心有灵犀一点通,盛山荇悄悄拉着他的手,两人十指相扣。
她的手很软,很小,却往他心田注入一股强大的力量。
听到“就当他死了算了,”这句话,原本坐如钟的何鸠江,蓦地抓起一边的拐杖,狠狠地往何炜身上打。
他年轻时也是练家子,现在老了,身子骨还行。
“嗷!疼疼!!爸你打我干什么……”
何炜疼得鬼哭狼嚎,将外出回来的毛彤和管家引过来。
何炜似乎见到了救星,大喊着毛彤救命。
这是毛彤第一次见公公打人,打得如此凶,她喜欢平静的家,也一直在努力维持着,“爸,会出人命的……”
“今天这事你别管,”那拐杖质量好,打得砰砰作响也没有裂的痕迹,“我已经警告他多次,还是不听,还是不听!”

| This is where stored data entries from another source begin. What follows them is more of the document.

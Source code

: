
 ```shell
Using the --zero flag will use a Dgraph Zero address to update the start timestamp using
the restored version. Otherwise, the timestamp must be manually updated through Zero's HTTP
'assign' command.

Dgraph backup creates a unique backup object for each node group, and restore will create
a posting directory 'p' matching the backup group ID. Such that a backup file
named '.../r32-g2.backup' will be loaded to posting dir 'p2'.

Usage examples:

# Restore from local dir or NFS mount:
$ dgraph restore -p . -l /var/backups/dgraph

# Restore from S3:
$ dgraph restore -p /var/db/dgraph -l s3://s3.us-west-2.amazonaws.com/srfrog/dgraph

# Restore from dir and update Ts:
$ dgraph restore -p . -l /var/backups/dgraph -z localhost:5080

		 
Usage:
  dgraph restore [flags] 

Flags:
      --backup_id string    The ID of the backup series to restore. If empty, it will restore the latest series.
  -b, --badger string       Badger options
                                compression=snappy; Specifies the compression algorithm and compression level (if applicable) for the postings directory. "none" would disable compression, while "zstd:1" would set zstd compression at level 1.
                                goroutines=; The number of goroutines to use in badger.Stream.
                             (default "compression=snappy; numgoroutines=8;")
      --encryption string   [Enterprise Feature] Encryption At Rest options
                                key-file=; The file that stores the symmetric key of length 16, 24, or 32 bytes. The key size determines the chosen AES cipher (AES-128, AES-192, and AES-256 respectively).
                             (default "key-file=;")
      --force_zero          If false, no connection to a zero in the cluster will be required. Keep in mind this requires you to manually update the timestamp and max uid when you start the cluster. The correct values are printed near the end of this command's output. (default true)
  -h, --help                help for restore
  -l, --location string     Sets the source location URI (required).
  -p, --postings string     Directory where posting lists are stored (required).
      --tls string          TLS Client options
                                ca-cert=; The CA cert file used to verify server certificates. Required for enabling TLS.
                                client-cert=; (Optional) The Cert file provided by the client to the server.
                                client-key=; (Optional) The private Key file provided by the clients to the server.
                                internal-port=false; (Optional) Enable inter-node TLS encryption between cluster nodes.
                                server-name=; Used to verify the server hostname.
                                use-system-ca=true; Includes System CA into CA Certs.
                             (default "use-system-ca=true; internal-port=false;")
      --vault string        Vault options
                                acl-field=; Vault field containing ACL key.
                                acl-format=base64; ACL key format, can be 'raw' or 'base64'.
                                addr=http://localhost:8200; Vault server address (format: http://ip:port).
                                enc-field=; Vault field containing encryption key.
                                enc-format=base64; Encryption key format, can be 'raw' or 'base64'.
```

“今日打不醒他,那就是打死好了,我再长的命,也都被他气死。”
“与其被气死,我宁愿打死他,省得他留在人间给何家人添堵。”
“畜生,你还有没有心?你再厌恶他,他也是你儿子……”
何鸠江像是被踩压已久的弹簧,今日突然弹起,犹如火山爆发。
骂一句,打一棍,也不准别人插手。
毛彤不敢拦,何玄白和盛一南不会拦,梁霄怕被连累,更加不会出头。
何炜起初嚎得厉害,多半是夸张作秀博同情。
打了七八棍,他隐隐发现,这次老爷子真的发怒了,立马求饶。
后面的嚎叫,是真疼;
眼泪,也是泪腺分泌的。
何炜被打得奄奄一息,一直喊着饶命,梁霄怕自己就是下一个何炜,掉头就跑。
连鞋子掉了,也不敢回去捡。
他前脚一走,后脚,何玄白就跟了上去,拦在门口。
何玄白从来就不是什么大方宽容之人,相反,他很记仇,更会以暴制暴。
何炜能搞出这么多事,除了闲得蛋疼,另外一个重要原因,就是梁霄的挑拨。
“你想干什么?”梁霄很警惕,做出格斗姿势,防着何玄白。
何玄白哂笑,如果自己真要对他做什么,压根不用自己动手,就能死得无影无踪。
“想要认祖归宗?想进何氏?想成为商界一代传奇?”
梁霄知道这男人的毒舌,偏偏,人就喜欢往好的方面期待,何玄白这是被自己劝动了?
“识时务者才是好……”
何玄白打断他的话,侧耳跟盛一南说:“有的人。那么普通又那么自信。”
盛一南淡淡瞟了梁霄一眼,可没忘记他怎么埋汰自己,“低端的挑拨离间,路边阿妈见了都要劝告。”
语气冷淡,丝毫没将对方放在眼里。
盛一南发现,骂人虽然不雅,但看见对方脸色被气成酱紫色,心里还是很酸爽的。
“你们都是同一个男人生的,为什么一个是天上骄阳,一个是地上的狗屎?”
女朋友要骂人,何玄白自然是妇唱夫随,“别侮辱了狗屎,狗屎还能做肥料,对人有益;有的人渣,就像一台造粪机,活着又浪费氧气。”
浪费氧气的梁造粪机:“……”
啊啊啊啊!!!
梁霄死死咬着后牙槽,气得脸都歪了,浑身颤抖。
何鸠江不是第一次揍何炜,往日打狠了,自然是将人留下来,再叫医生好生看着。
每每这个时候,何炜就作,作得很。
被打得半死,何炜暗自发誓,这次他们怎么哄,他都永不原谅!
何鸠江打得气息有些喘,吩咐管家,“将保安叫过来,将他扔出去门外,不准放他进来。”
何炜:“……”
底下帮佣立马上前,将凌乱的客厅稍微收拾了一下。
毛彤好半晌才缓过劲来,没想到何玄白回来得那么早,忙招呼帮佣没上果盘茶水。
热情招待盛一南。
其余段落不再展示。